Extraterrestrial

Bert Keizer

It was H. G. Wells, I believe, who wrote a short story about contact with extraterrestrials. It is brought about from a radiohut on an English airfield. After lots of negotiations, and cautionary assurances on all sides, the earthlings finally manage to direct the extraterrestrials down onto the ground. As soon as the guests have landed, there is a thunderous “Hurrah!” in the hut, and they rush out in order to greet the friends from outer space. But these friends and their spaceship are exceedingly tiny, no more than a few millimeters, and they have landed right in front of the door of the hut, between the blades of grass. As the English crew rushes out to greet them, they are immediately crushed.

In this parable, the most daunting question about life elsewhere is asked: Would we even notice each other when they are in our (or we in their) neighborhood?

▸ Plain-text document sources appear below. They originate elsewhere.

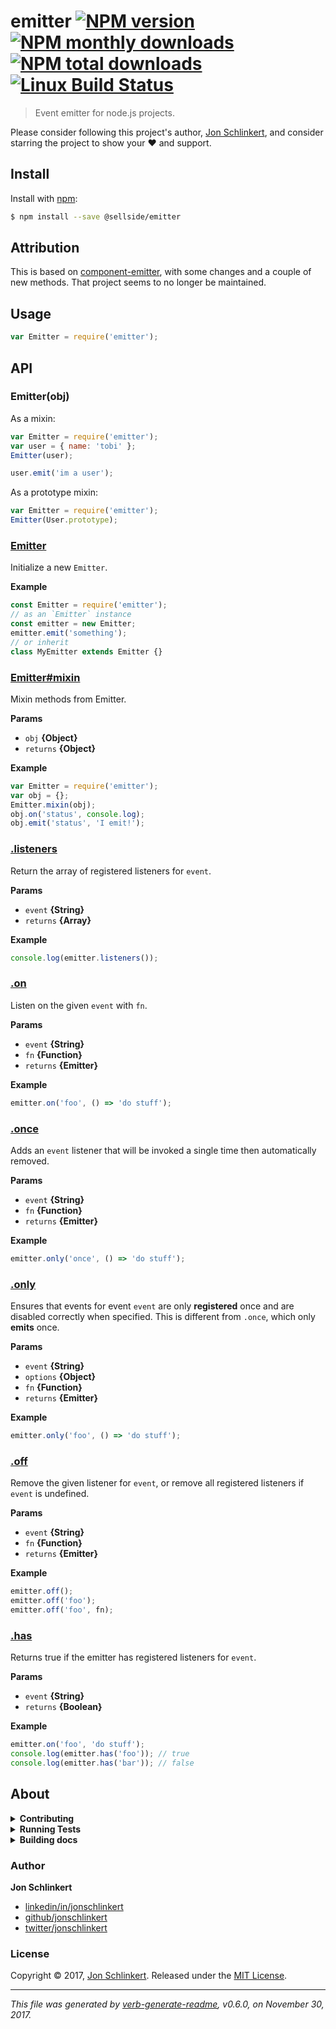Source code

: # emitter [![NPM version](https://img.shields.io/npm/v/@sellside/emitter.svg?style=flat)](https://www.npmjs.com/package/@sellside/emitter) [![NPM monthly downloads](https://img.shields.io/npm/dm/@sellside/emitter.svg?style=flat)](https://npmjs.org/package/@sellside/emitter) [![NPM total downloads](https://img.shields.io/npm/dt/@sellside/emitter.svg?style=flat)](https://npmjs.org/package/@sellside/emitter) [![Linux Build Status](https://img.shields.io/travis/sellside/emitter.svg?style=flat&label=Travis)](https://travis-ci.org/sellside/emitter)

> Event emitter for node.js projects.

Please consider following this project's author, [Jon Schlinkert](https://github.com/jonschlinkert), and consider starring the project to show your :heart: and support.

## Install

Install with [npm](https://www.npmjs.com/):

```sh
$ npm install --save @sellside/emitter
```

## Attribution

This is based on [component-emitter](https://github.com/component/emitter), with some changes and a couple of new methods. That project seems to no longer be maintained.

## Usage

```js
var Emitter = require('emitter');
```

## API

### Emitter(obj)

As a mixin:

```js
var Emitter = require('emitter');
var user = { name: 'tobi' };
Emitter(user);

user.emit('im a user');
```

As a prototype mixin:

```js
var Emitter = require('emitter');
Emitter(User.prototype);
```

### [Emitter](index.js#L20)

Initialize a new `Emitter`.

**Example**

```js
const Emitter = require('emitter');
// as an `Emitter` instance
const emitter = new Emitter;
emitter.emit('something');
// or inherit
class MyEmitter extends Emitter {}
```

### [Emitter#mixin](index.js#L41)

Mixin methods from Emitter.

**Params**

* `obj` **{Object}**
* `returns` **{Object}**

**Example**

```js
var Emitter = require('emitter');
var obj = {};
Emitter.mixin(obj);
obj.on('status', console.log);
obj.emit('status', 'I emit!');
```

### [.listeners](index.js#L57)

Return the array of registered listeners for `event`.

**Params**

* `event` **{String}**
* `returns` **{Array}**

**Example**

```js
console.log(emitter.listeners());
```

### [.on](index.js#L75)

Listen on the given `event` with `fn`.

**Params**

* `event` **{String}**
* `fn` **{Function}**
* `returns` **{Emitter}**

**Example**

```js
emitter.on('foo', () => 'do stuff');
```

### [.once](index.js#L100)

Adds an `event` listener that will be invoked a single time then automatically removed.

**Params**

* `event` **{String}**
* `fn` **{Function}**
* `returns` **{Emitter}**

**Example**

```js
emitter.only('once', () => 'do stuff');
```

### [.only](index.js#L126)

Ensures that events for event `event` are only **registered** once and are disabled correctly when specified. This is different from `.once`, which only **emits** once.

**Params**

* `event` **{String}**
* `options` **{Object}**
* `fn` **{Function}**
* `returns` **{Emitter}**

**Example**

```js
emitter.only('foo', () => 'do stuff');
```

### [.off](index.js#L185)

Remove the given listener for `event`, or remove all registered listeners if `event` is undefined.

**Params**

* `event` **{String}**
* `fn` **{Function}**
* `returns` **{Emitter}**

**Example**

```js
emitter.off();
emitter.off('foo');
emitter.off('foo', fn);
```

### [.has](index.js#L240)

Returns true if the emitter has registered listeners for `event`.

**Params**

* `event` **{String}**
* `returns` **{Boolean}**

**Example**

```js
emitter.on('foo', 'do stuff');
console.log(emitter.has('foo')); // true
console.log(emitter.has('bar')); // false
```

## About

<details>
<summary><strong>Contributing</strong></summary>

Pull requests and stars are always welcome. For bugs and feature requests, [please create an issue](../../issues/new).

Please read the [contributing guide](.github/contributing.md) for advice on opening issues, pull requests, and coding standards.

</details>

<details>
<summary><strong>Running Tests</strong></summary>

Running and reviewing unit tests is a great way to get familiarized with a library and its API. You can install dependencies and run tests with the following command:

```sh
$ npm install && npm test
```

</details>

<details>
<summary><strong>Building docs</strong></summary>

_(This project's readme.md is generated by [verb](https://github.com/verbose/verb-generate-readme), please don't edit the readme directly. Any changes to the readme must be made in the [.verb.md](.verb.md) readme template.)_

To generate the readme, run the following command:

```sh
$ npm install -g verbose/verb#dev verb-generate-readme && verb
```

</details>

### Author

**Jon Schlinkert**

* [linkedin/in/jonschlinkert](https://linkedin.com/in/jonschlinkert)
* [github/jonschlinkert](https://github.com/jonschlinkert)
* [twitter/jonschlinkert](https://twitter.com/jonschlinkert)

### License

Copyright © 2017, [Jon Schlinkert](https://github.com/jonschlinkert).
Released under the [MIT License](LICENSE).

***

_This file was generated by [verb-generate-readme](https://github.com/verbose/verb-generate-readme), v0.6.0, on November 30, 2017._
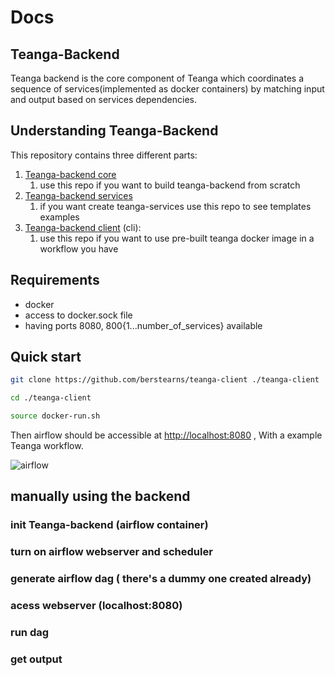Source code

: # Docs

## Teanga-Backend

Teanga backend is the core component of Teanga which coordinates a sequence of services(implemented as docker containers) by matching input and output based on services dependencies. 

## Understanding Teanga-Backend

This repository contains three different parts:

1. [Teanga-backend core](https://github.com/Pret-a-LLOD/teanga-executor-service)
    1.  use this repo if you want to build teanga-backend from scratch
2. [Teanga-backend services](https://github.com/berstearns/teanga_services)
    1. if  you want create teanga-services use this repo to see templates examples
3. [Teanga-backend client](https://github.com/berstearns/teanga-client) (cli):
    1. use this repo if you want to use pre-built teanga docker image in a workflow you have

## Requirements

- docker
- access to docker.sock file
- having ports 8080, 800{1...number_of_services} available

## Quick start

```bash
git clone https://github.com/berstearns/teanga-client ./teanga-client
```

```bash
cd ./teanga-client
```

```bash
source docker-run.sh
```

Then airflow should be accessible at [http://localhost:8080](http://localhost:8080) , With a example Teanga workflow.

[]()

![airflow](https://ibb.co/Yc7crTq)

## manually using the backend

### init Teanga-backend (airflow container)

### turn on airflow webserver and scheduler

### generate airflow dag ( there's a dummy one created already)

### acess webserver (localhost:8080)

### run dag

### get output


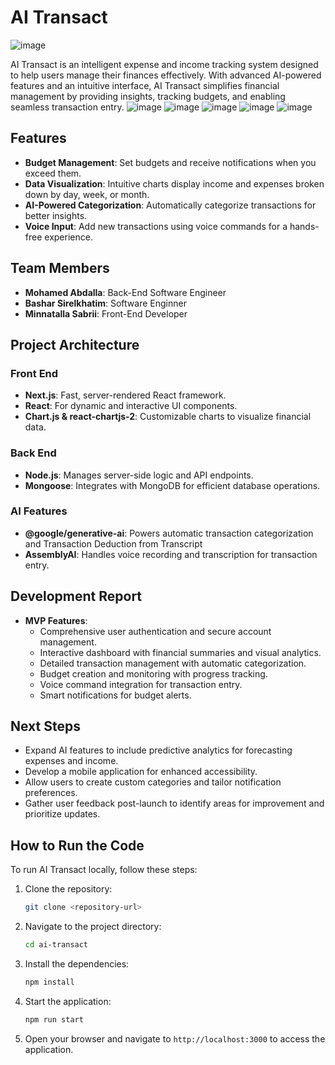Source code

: # AI Transact
![image](https://github.com/user-attachments/assets/d7220356-0302-4fee-887b-d46d593187a2)

AI Transact is an intelligent expense and income tracking system designed to help users manage their finances effectively. With advanced AI-powered features and an intuitive interface, AI Transact simplifies financial management by providing insights, tracking budgets, and enabling seamless transaction entry.
![image](https://github.com/user-attachments/assets/f459971f-a50c-4089-8de5-83cfa7cd2a05)
![image](https://github.com/user-attachments/assets/31362635-27f7-4c17-affb-da6a86583f0b)
![image](https://github.com/user-attachments/assets/4c901f26-d332-4325-973b-8b722bc5e691)
![image](https://github.com/user-attachments/assets/0c17e9c3-9bb1-4c0b-8e18-27222eacc5db)
![image](https://github.com/user-attachments/assets/8acba416-7bab-43c3-80fa-abc4b23b1912)

## Features
- **Budget Management**: Set budgets and receive notifications when you exceed them.
- **Data Visualization**: Intuitive charts display income and expenses broken down by day, week, or month.
- **AI-Powered Categorization**: Automatically categorize transactions for better insights.
- **Voice Input**: Add new transactions using voice commands for a hands-free experience.

## Team Members
- **Mohamed Abdalla**: Back-End Software Engineer 
- **Bashar Sirelkhatim**: Software Enginner
- **Minnatalla Sabrii**: Front-End Developer

## Project Architecture

### Front End
- **Next.js**: Fast, server-rendered React framework.
- **React**: For dynamic and interactive UI components.
- **Chart.js & react-chartjs-2**: Customizable charts to visualize financial data.

### Back End
- **Node.js**: Manages server-side logic and API endpoints.
- **Mongoose**: Integrates with MongoDB for efficient database operations.

### AI Features
- **@google/generative-ai**: Powers automatic transaction categorization and Transaction Deduction from Transcript
- **AssemblyAI**: Handles voice recording and transcription for transaction entry.

## Development Report
- **MVP Features**:
  - Comprehensive user authentication and secure account management.
  - Interactive dashboard with financial summaries and visual analytics.
  - Detailed transaction management with automatic categorization.
  - Budget creation and monitoring with progress tracking.
  - Voice command integration for transaction entry.
  - Smart notifications for budget alerts.

## Next Steps
- Expand AI features to include predictive analytics for forecasting expenses and income.
- Develop a mobile application for enhanced accessibility.
- Allow users to create custom categories and tailor notification preferences.
- Gather user feedback post-launch to identify areas for improvement and prioritize updates.
  
## How to Run the Code
To run AI Transact locally, follow these steps:

1. Clone the repository:
   ```bash
   git clone <repository-url>
   ```
2. Navigate to the project directory:
   ```bash
   cd ai-transact
   ```
3. Install the dependencies:
   ```bash
   npm install
   ```
4. Start the application:
   ```bash
   npm run start
   ```
5. Open your browser and navigate to `http://localhost:3000` to access the application.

There are other ways in which this “meeting” can go wrong. In 2017 I read in the newspaper about the Parkes radio telescope in Australia, where mysterious radio waves were registered, possibly emanating from outer space. Intelligent beings? In the immediate surroundings of such a telescope, a very strict regime concerning electromagnetic hygiene is enforced. Not sufficiently strict, it turned out, because after intense scrutiny, it was discovered that impatient astronomers on the premises opened the door of their microwave oven too early.

When talking about extraterrestrial life, we have until now nothing to record but these little mishaps. But undaunted by the absence of any signal, we keep on trying to discover life elsewhere. I wonder why we persist. In what way would the discovery of life out there be illuminating about our position here?

I think this search is hindered by a problem that the Greek philosopher Xenophanes formulated some 2500 years ago: “If horses had gods, they would picture them as horses.” We look for life elsewhere, but the search is only possible if we run into something very much like our own version of life.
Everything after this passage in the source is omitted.